A Feature by Mervyn Ennis
In 1990 the sessile oak was declared to be Ireland’s national tree. This choice is testimony to its beauty, to the supreme quality of its timber and to more than two thousand years of veneration as a sacred tree. Maybe in hindsight the government choice of the oak as an emblem of Ireland was prophetic. It is again opportune for the Irish people to draw resilience from this national emblem that signifies strength and endurance.
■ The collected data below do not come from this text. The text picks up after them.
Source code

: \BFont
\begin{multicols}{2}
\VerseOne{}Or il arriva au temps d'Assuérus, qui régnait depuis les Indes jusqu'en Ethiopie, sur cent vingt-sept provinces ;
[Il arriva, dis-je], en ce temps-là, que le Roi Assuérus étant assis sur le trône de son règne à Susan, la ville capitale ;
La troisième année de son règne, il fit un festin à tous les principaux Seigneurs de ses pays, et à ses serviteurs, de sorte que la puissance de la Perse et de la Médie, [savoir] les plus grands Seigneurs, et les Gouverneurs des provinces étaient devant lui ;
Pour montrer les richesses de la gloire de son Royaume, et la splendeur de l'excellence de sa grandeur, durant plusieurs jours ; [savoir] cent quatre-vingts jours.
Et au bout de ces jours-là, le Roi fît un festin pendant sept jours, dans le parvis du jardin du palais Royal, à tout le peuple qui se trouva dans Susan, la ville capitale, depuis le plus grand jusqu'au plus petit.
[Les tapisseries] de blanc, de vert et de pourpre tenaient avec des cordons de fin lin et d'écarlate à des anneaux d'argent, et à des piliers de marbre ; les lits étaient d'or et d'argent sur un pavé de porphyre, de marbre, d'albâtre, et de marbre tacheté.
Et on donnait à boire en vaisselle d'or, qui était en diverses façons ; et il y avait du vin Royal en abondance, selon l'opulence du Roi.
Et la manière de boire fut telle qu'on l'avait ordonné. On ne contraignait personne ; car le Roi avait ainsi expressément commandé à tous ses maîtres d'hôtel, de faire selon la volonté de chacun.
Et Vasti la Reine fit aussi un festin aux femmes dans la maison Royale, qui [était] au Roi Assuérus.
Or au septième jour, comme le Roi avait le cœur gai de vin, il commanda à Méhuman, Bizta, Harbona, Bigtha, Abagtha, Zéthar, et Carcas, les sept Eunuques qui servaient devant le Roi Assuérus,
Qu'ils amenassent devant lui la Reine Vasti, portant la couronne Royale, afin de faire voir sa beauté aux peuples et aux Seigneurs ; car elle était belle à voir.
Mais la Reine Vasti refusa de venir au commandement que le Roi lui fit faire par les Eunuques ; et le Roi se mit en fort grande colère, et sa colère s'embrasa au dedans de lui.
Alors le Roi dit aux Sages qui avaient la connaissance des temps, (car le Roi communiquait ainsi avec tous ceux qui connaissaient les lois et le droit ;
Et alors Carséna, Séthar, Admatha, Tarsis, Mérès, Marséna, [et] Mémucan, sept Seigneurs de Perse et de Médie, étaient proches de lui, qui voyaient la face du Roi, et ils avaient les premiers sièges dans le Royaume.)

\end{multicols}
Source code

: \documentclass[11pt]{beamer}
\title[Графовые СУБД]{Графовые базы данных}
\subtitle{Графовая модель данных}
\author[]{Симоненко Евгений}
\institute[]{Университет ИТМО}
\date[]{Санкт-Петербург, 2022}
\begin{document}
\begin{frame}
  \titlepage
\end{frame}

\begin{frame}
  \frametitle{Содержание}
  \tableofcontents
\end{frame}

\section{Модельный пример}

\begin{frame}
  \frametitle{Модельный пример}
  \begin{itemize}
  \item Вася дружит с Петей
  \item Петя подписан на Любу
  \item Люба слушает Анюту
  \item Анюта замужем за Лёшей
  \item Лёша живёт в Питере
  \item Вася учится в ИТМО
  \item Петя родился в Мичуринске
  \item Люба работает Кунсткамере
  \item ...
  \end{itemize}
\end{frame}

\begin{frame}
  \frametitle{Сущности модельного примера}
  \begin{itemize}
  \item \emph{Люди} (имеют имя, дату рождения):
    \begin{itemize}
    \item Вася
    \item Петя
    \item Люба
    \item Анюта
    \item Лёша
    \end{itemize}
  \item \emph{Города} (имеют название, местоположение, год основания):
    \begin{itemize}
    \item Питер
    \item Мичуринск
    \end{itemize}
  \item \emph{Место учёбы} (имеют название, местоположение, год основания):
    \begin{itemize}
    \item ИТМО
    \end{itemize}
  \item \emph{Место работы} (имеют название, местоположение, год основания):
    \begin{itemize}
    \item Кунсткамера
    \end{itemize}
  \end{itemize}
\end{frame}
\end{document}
The oak tree is native to Ireland and special to the Irish people for its strength, hardiness and unique features. It was not named ’Robur’=‘sturdy, by the botanists for nothing. Until humans devised iron cutting tools the oak resisted all attempts to fell it. The oak tree stands mighty solid with great branches, matched only by still greater roots. When struck by lightning, the force of the strike and the heat bursts the sap and the stem apart leaving the trunk gnarled and withered. Yet it still manages to survive, over the years, decades and centuries. Its growth is slow but sure. It is a marker point, a cornerstone and a refuge in the forest. Oaks have been used to mark the boundaries between one area and the next. In Faerie lore the ‘Oaken Door’ is an entry into the realm of the faerie. The oak is the doorway between worlds, the tree you climb up to go to another world.
Druids held the oak tree sacred, and gathered mistletoe from its boughs for their secret rites. They preached under its mighty form, gaining power and tradition from its strength. The Roman writer Pliny pointed out that the Druids ’perform no sacred rites without oak leaves, so from this custom they are called druids’. Some etymologists argue that the word druid comes from the Greek word ‘drus’, which meant ‘oak’. The word druid literally means ‘people of oak’, or ‘wise in the oak’, or ‘having knowledge of the oak’.
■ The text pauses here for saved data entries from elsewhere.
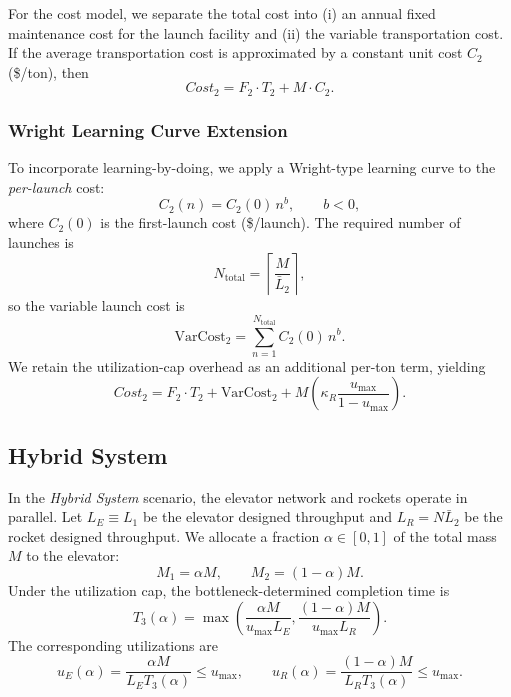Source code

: \documentclass{mcmthesis}
\begin{document}
For the cost model, we separate the total cost into (i) an annual fixed maintenance cost for the launch facility and (ii) the variable transportation cost.
If the average transportation cost is approximated by a constant unit cost $C_2$ (\$/ton), then
\begin{equation}
Cost_2 = F_2\cdot T_2 + M\cdot C_2.
\end{equation}

\subsubsection{Wright Learning Curve Extension}
To incorporate learning-by-doing, we apply a Wright-type learning curve to the \emph{per-launch} cost:
\begin{equation}
C_2(n)=C_2(0)\,n^{b},\qquad b<0,
\end{equation}
where $C_2(0)$ is the first-launch cost (\$/launch).
The required number of launches is
\begin{equation}
N_{\text{total}}=\left\lceil\frac{M}{\bar L_2}\right\rceil,
\end{equation}
so the variable launch cost is
\begin{equation}
\text{VarCost}_2=\sum_{n=1}^{N_{\text{total}}}C_2(0)\,n^{b}.
\end{equation}
We retain the utilization-cap overhead as an additional per-ton term, yielding
\begin{equation}
Cost_2=F_2\cdot T_2+\text{VarCost}_2+M\left(\kappa_R\frac{u_{\max}}{1-u_{\max}}\right).
\end{equation}

\subsection{Hybrid System}
In the \emph{Hybrid System} scenario, the elevator network and rockets operate in parallel.
Let $L_E \equiv L_1$  be the elevator designed throughput and $L_R=N\bar L_2$  be the rocket designed throughput.
We allocate a fraction $\alpha\in[0,1]$ of the total mass $M$ to the elevator:
\begin{equation}
M_1=\alpha M,\qquad M_2=(1-\alpha)M.
\end{equation}
Under the utilization cap, the bottleneck-determined completion time is
\begin{equation}
T_3(\alpha)=\max\!\left(\frac{\alpha M}{u_{\max}L_E},\frac{(1-\alpha)M}{u_{\max}L_R}\right).
\end{equation}
The corresponding utilizations are
\begin{equation}
u_E(\alpha)=\frac{\alpha M}{L_ET_3(\alpha)}\le u_{\max},\qquad
u_R(\alpha)=\frac{(1-\alpha)M}{L_RT_3(\alpha)}\le u_{\max}.
\end{equation}
\end{document}
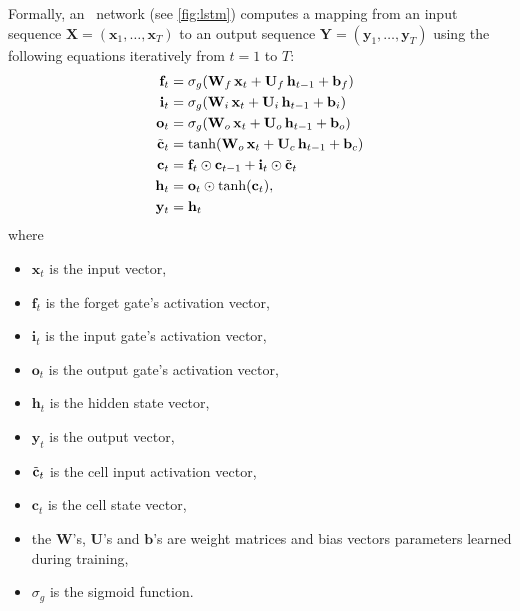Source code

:Formally, an \lstm\ network (see \autoref{fig:lstm}) computes a mapping from an input sequence $\mathbf{X} = (\mathbf{x}_1, \dots, \mathbf{x}_T)$ to an output sequence $\mathbf{Y} = (\mathbf{y}_1, \dots, \mathbf{y}_T)$ using the following equations iteratively from $t = 1$ to $T$:
\begin{align*}
    \mathbf{f}_t & = \sigma_g (\mathbf{W}_f \, \mathbf{x}_t + \mathbf{U}_f \, \mathbf{h}_{t-1} + \mathbf{b}_f) \\
    \mathbf{i}_t & = \sigma_g (\mathbf{W}_i \, \mathbf{x}_t + \mathbf{U}_i \, \mathbf{h}_{t-1} + \mathbf{b}_i) \\
    \mathbf{o}_t & = \sigma_g (\mathbf{W}_o \, \mathbf{x}_t + \mathbf{U}_o \, \mathbf{h}_{t-1} + \mathbf{b}_o) \\
    \Tilde{\mathbf{c}}_t & = \tanh (\mathbf{W}_o \, \mathbf{x}_t + \mathbf{U}_c \, \mathbf{h}_{t-1} + \mathbf{b}_c) \\
    \mathbf{c}_t & = \mathbf{f}_t \odot \mathbf{c}_{t-1} + \mathbf{i}_t \odot \Tilde{\mathbf{c}}_t \\
    \mathbf{h}_t & = \mathbf{o}_t \odot \tanh(\mathbf{c}_t) , \\
    \mathbf{y}_t & = \mathbf{h}_t
\end{align*}
where
\begin{itemize}[nolistsep]
    \item $\mathbf{x}_t$ is the input vector,
    \item $\mathbf{f}_t$ is the forget gate's activation vector,
    \item $\mathbf{i}_t$ is the input gate's activation vector,
    \item $\mathbf{o}_t$ is the output gate's activation vector,
    \item $\mathbf{h}_t$ is the hidden state vector,
    \item $\mathbf{y}_t$ is the output vector,
    \item $\Tilde{\mathbf{c}}_t$ is the cell input activation vector,
    \item $\mathbf{c}_t$ is the cell state vector,
    \item the $\mathbf{W}$'s, $\mathbf{U}$'s and $\mathbf{b}$'s are weight matrices and bias vectors parameters learned during training,
    \item $\sigma_g$ is the sigmoid function.
\end{itemize}

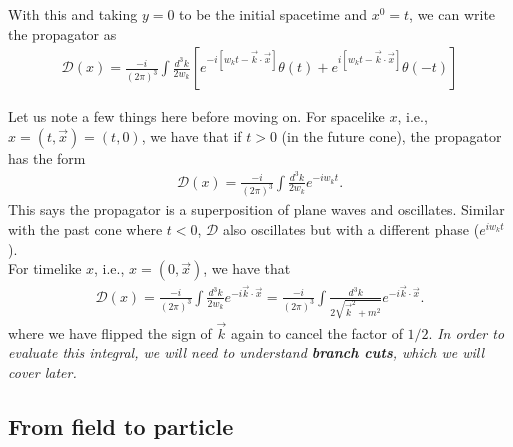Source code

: \documentclass{book}
\theoremstyle{definition}
\newcommand{\f}[2]{\frac{#1}{#2}}
\newcommand{\lb}{\left[}
\newcommand{\rb}{\right]}
\newcommand{\D}{\mathcal{D}}
\begin{document}
With this and taking $y = 0$ to be the initial spacetime and $x^0 = t$,  we can write the propagator as
\begin{align}\label{propag}
\boxed{\D(x) = \f{-i}{(2\pi)^3}\int \f{d^3k}{ 2 w_k} \lb e^{-i[w_kt - \vec{k}\cdot\vec{x}]}\theta(t) + e^{i[w_kt - \vec{k}\cdot\vec{x} ]}\theta(-t)\rb}
\end{align}

Let us note a few things here before moving on. For spacelike $x$, i.e., $x = (t,\vec{x}) = (t,0)$, we have that if $t >0$ (in the future cone), the propagator has the form
\begin{align}
\D(x) = \f{-i}{(2\pi)^3}\int \f{d^3k}{2 w_k}e^{-iw_kt}.
\end{align}
This says the propagator is a superposition of plane waves and oscillates. Similar with the past cone where $t<0$, $\D$ also oscillates but with a different phase ($e^{iw_kt}$). \\

For timelike $x$, i.e., $x = (0,\vec{x})$, we have that 
\begin{align}
\D(x) = \f{-i}{(2\pi)^3}\int \f{d^3k}{ 2 w_k}e^{-i\vec{k}\cdot\vec{x}} =\f{-i}{(2\pi)^3}\int \f{d^3k}{ 2 \sqrt{\vec{k}^2 + m^2}}e^{-i\vec{k}\cdot\vec{x}} .
\end{align}
where we have flipped the sign of $\vec{k}$ again to cancel the factor of $1/2$. \textit{In order to evaluate this integral, we will need to understand \textbf{branch cuts}, which we will cover later. }






































\newpage





\subsection{From field to particle}
\end{document}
To the Celts the oak represents primeval strength and the ability to overcome and survive, while at the same time an essential protection for the less able and weaker who require security in order to strengthen their characters. In the Celtic Calendar Duir, the strong fertile oak stands for May, commencing the spring fertility festival of Beltaine, or Mayday.When left for over five thousand years beneath the bog the oak becomes Bog-Oak a fine black, self-lubricating wood.
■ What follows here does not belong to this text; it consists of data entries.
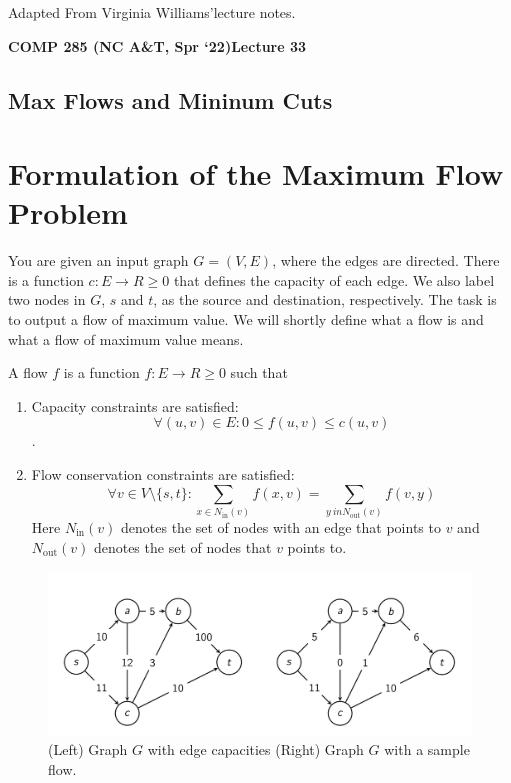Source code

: \documentclass [12pt]{article}
\theoremstyle{definition}
\begin{document}
 

\vspace {1em} 
\begin {Instruction} 
Adapted From Virginia Williams'lecture notes.
\end {Instruction}  

{\LARGE \textbf {COMP 285 (NC A\&T, Spr `22)}\hfill \textbf {Lecture 33} } 

\begin{centering}
\section*{Max Flows and Mininum Cuts}
\end{centering}


\section{Formulation of the Maximum Flow Problem}

You are given an input graph $G = (V, E)$, where the edges are directed. There is a function $c : E \to R\geq 0$ that defines the capacity of each edge. We also label two nodes in $G$, $s$ and $t$, as the source and destination, respectively. The task is to output a flow of maximum value. We will shortly define what a flow is and what a flow of maximum value means. 

A flow $f$ is a function $f : E \to R\geq 0$ such that 
\begin{enumerate}
    \item Capacity constraints are satisfied: 
    $$
        \forall (u, v ) \in E : 0 \leq f (u, v ) \leq c(u, v )
    $$. 
    \item Flow conservation constraints are satisfied: 
    $$
    \forall v \in V \setminus \{s, t\} : \sum_{x \in N_{\text{in}}(v)} f (x, v ) = \sum_{y\ in N_{\text{out}}(v)} f (v, y )
    $$
    Here $N_{\text{in}}(v )$ denotes the set of nodes with an edge that points to $v$ and $N_{\text{out}}(v )$ denotes the set of nodes that $v$ points to.
\end{enumerate}

\begin{figure}[h!]
    \centering
    \includegraphics[scale=0.6]{max_flow_ex.png}
    \caption{(Left) Graph $G$ with edge capacities (Right) Graph $G$ with a sample flow.}
    \label{fig:max_flow_ex}
\end{figure}
 
\end{document}

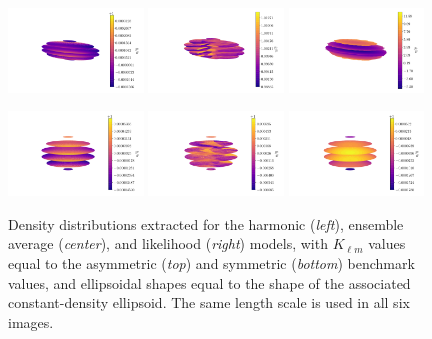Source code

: \documentclass{aastex631}
\begin{document}
\begin{figure}
  \centering
  \includegraphics[width=0.32\textwidth]{harmonic-asym-ell.pdf}
  \includegraphics[width=0.32\textwidth]{ensemble-asym-ell.pdf}
  \includegraphics[width=0.32\textwidth]{likelihood-asym-ell.pdf}

  \includegraphics[width=0.32\textwidth]{harmonic-sym-ell.pdf}
  \includegraphics[width=0.32\textwidth]{ensemble-sym-ell.pdf}
  \includegraphics[width=0.32\textwidth]{likelihood-sym-ell.pdf}
  \caption{Density distributions extracted for the harmonic (\textit{left}), ensemble average (\textit{center}), and likelihood (\textit{right}) models, with $K_{\ell m}$ values equal to the asymmetric (\textit{top}) and symmetric (\textit{bottom}) benchmark values, and ellipsoidal shapes equal to the shape of the associated constant-density ellipsoid. The same length scale is used in all six images.}
  \label{fig:fix-ellipsoid-model-test}
\end{figure}
\end{document}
The Vikings were the first invaders to realise the potential of the oak. The Vikings arrived in Ireland in 795 AD and by the 840s AD, began to over-winter and created fortified bases. Best known of these is Dublin (Baile atha cliath – the town of the foreigners), but also towns such as Wicklow, Arklow, Wexford, Waterford and Limerick were founded by the Vikings. Their origins apart from winter quarters and possibly slave markets later blossomed as trading towns with a great production of everyday consumer articles and extensive international trade. This trade was in turn enhanced by the Viking use of Irish oak for by 1042 the Vikings were harvesting the oak forests to produce their distinctive long boats and war ships with a thriving boat building enterprise near Dublin. Indeed, it was in one such craft that in 1066, after the battle of Hastings, that King Alfred’s twin sons Harold and Ulf were brought to Denmark in a long boat named Skuldalev 2 made in Dublin of oak harvested from Glendalough.
It was a true-born warship – built to transport large numbers of warriors at great speed to attacks on foreign shores. In a good wind, the ship will probably out sail most modern sailing ships, and even without the aid of the wind, the 60 oarsmen could make it travel at a comparatively fair speed.